レベル変換 (7) I2C その2 TCA9617B

 ここで利用するTCA9617Bは、レベル変換 I2C バス・リピータと呼ばれています。サンハヤトのDIP化モジュールを入手しました。双方向のバッファが2組入っています。

TCA9617Bのおもな特徴

  • 電源電圧 Aサイド0.8~5.5V、Bサイド2.2~5.5V
  •      AとBの電源条件 VccA<VccB
  • 動作速度 最大1MHz
  • イネーブル端子付き 内部でVccBにプルアップされている

 端子名にSCLとSDAという名称がついているが、内部ブロックは同じなので、入れ替えてもよいように見えます。


●I2C信号の電圧

 I2CのHIGH/LOWの電圧です。

  規定 電源5V 電源3.3V
LOW Vil 0.3*Vdd以下 1.5V 0.99V
HIGH Vih 0.7*Vdd以上 3.5V 2.31V

 I2Cの信号は電源電圧へプルアップして利用します。5Vのマイコンでは5Vへ、3.3Vのセンサでは3.3Vです。したがって、2本の信号がつながるデバイスの電源電圧が異なる場合は、途中にレベル変換回路が必須です。

信号の方向

 Arduino UNOを利用するときは、マスタの役割をします。センサなどはスレーブです。クロックSCLはマスタがスレーブに対して送ります(一方向)。双方向であっても不都合はありません。

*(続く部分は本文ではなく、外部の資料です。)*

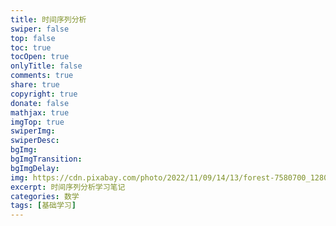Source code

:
 ```yaml
---
title: 时间序列分析
swiper: false
top: false
toc: true
tocOpen: true
onlyTitle: false
comments: true
share: true
copyright: true
donate: false
mathjax: true
imgTop: true
swiperImg:
swiperDesc:
bgImg:
bgImgTransition:
bgImgDelay:
img: https://cdn.pixabay.com/photo/2022/11/09/14/13/forest-7580700_1280.jpg
excerpt: 时间序列分析学习笔记
categories: 数学
tags: [基础学习]
---
```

 データのSDAは、マスタとスレーブ間で双方向の伝送が行われます。したがって、5Vと3.3Vのレベル変換では、双方向対応の回路を選びます。

接続

 3.3Vで動作するBME280は温度、湿度、気圧が測れるセンサで、秋月電子通商からボードを入手しました。

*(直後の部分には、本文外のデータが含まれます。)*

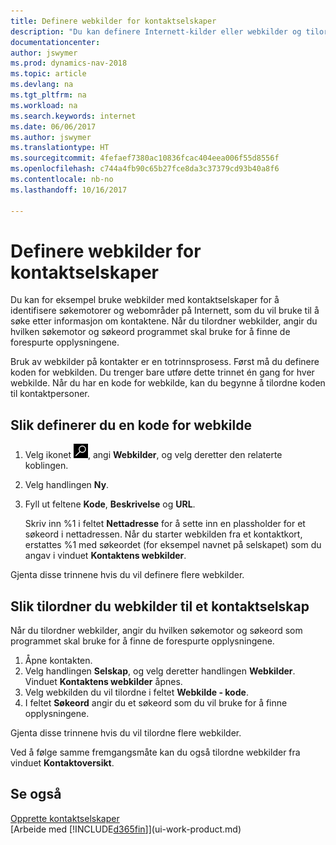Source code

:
 ```yaml
---
title: Definere webkilder for kontaktselskaper
description: "Du kan definere Internett-kilder eller webkilder og tilordne dem til et kontaktselskap for å bidra til å identifisere hvor du vil søke etter informasjon om kontaktene."
documentationcenter: 
author: jswymer
ms.prod: dynamics-nav-2018
ms.topic: article
ms.devlang: na
ms.tgt_pltfrm: na
ms.workload: na
ms.search.keywords: internet
ms.date: 06/06/2017
ms.author: jswymer
ms.translationtype: HT
ms.sourcegitcommit: 4fefaef7380ac10836fcac404eea006f55d8556f
ms.openlocfilehash: c744a4fb90c65b27fce8da3c37379cd93b40a8f6
ms.contentlocale: nb-no
ms.lasthandoff: 10/16/2017

---
```

# <a name="how-to-set-up-web-sources-for-contact-companies"></a>Definere webkilder for kontaktselskaper
Du kan for eksempel bruke webkilder med kontaktselskaper for å identifisere søkemotorer og webområder på Internett, som du vil bruke til å søke etter informasjon om kontaktene. Når du tilordner webkilder, angir du hvilken søkemotor og søkeord programmet skal bruke for å finne de forespurte opplysningene.

Bruk av webkilder på kontakter er en totrinnsprosess. Først må du definere koden for webkilden. Du trenger bare utføre dette trinnet én gang for hver webkilde. Når du har en kode for webkilde, kan du begynne å tilordne koden til kontaktpersoner.

## <a name="to-define-a-web-source-code"></a>Slik definerer du en kode for webkilde
1. Velg ikonet ![Søk etter side eller rapport](media/ui-search/search_small.png "Søk etter side eller rapport"), angi **Webkilder**, og velg deretter den relaterte koblingen.
2. Velg handlingen **Ny**.
3. Fyll ut feltene **Kode**, **Beskrivelse** og **URL**.

    Skriv inn %1 i feltet **Nettadresse** for å sette inn en plassholder for et søkeord i nettadressen. Når du starter webkilden fra et kontaktkort, erstattes %1 med søkeordet (for eksempel navnet på selskapet) som du angav i vinduet **Kontaktens webkilder**.

Gjenta disse trinnene hvis du vil definere flere webkilder.

## <a name="to-assign-web-sources-to-a-contact-company"></a>Slik tilordner du webkilder til et kontaktselskap
Når du tilordner webkilder, angir du hvilken søkemotor og søkeord som programmet skal bruke for å finne de forespurte opplysningene.

1. Åpne kontakten.
2. Velg handlingen **Selskap**, og velg deretter handlingen **Webkilder**. Vinduet **Kontaktens webkilder** åpnes.
3. Velg webkilden du vil tilordne i feltet **Webkilde - kode**.
4. I feltet **Søkeord** angir du et søkeord som du vil bruke for å finne opplysningene.

Gjenta disse trinnene hvis du vil tilordne flere webkilder.

Ved å følge samme fremgangsmåte kan du også tilordne webkilder fra vinduet **Kontaktoversikt**.

## <a name="see-also"></a>Se også
[Opprette kontaktselskaper](marketing-create-contact-companies.md)  
[Arbeide med [!INCLUDE[d365fin](includes/d365fin_md.md)]](ui-work-product.md)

 BME280ボードのジャンパJ1、J2はプルアップ抵抗(4.7kΩ)を有効にするにはショートします。前回の実験でショートしているのでそのまま使います。
 J3はショートするとVddとつながり、I2Cインターフェースが有効になります。SDOはI2Cのスレーブ・アドレスの設定端子で、デフォルトの0x76にするためにGNDへつなぎます。Vddへつなぐと0x77になります。
 SDIはI2CのSDA信号を、SCKはI2CのクロックSCLをつなぎます

 TCA9617BのVccB側に、最初はArduino UNOのI2Cをプルアップ抵抗はつけずに配線しました。過去の経験からWireライブラリをデフォルトで使うときのデータ転送速度100kHzでは、十分フルスイングしたからです。400kHzでは電圧が下がってしまいます。しかし、実際に100kHzで動かすと方形波が三角波のようになり、エラーが頻発したので、プルアップ抵抗4.7kΩを入れました。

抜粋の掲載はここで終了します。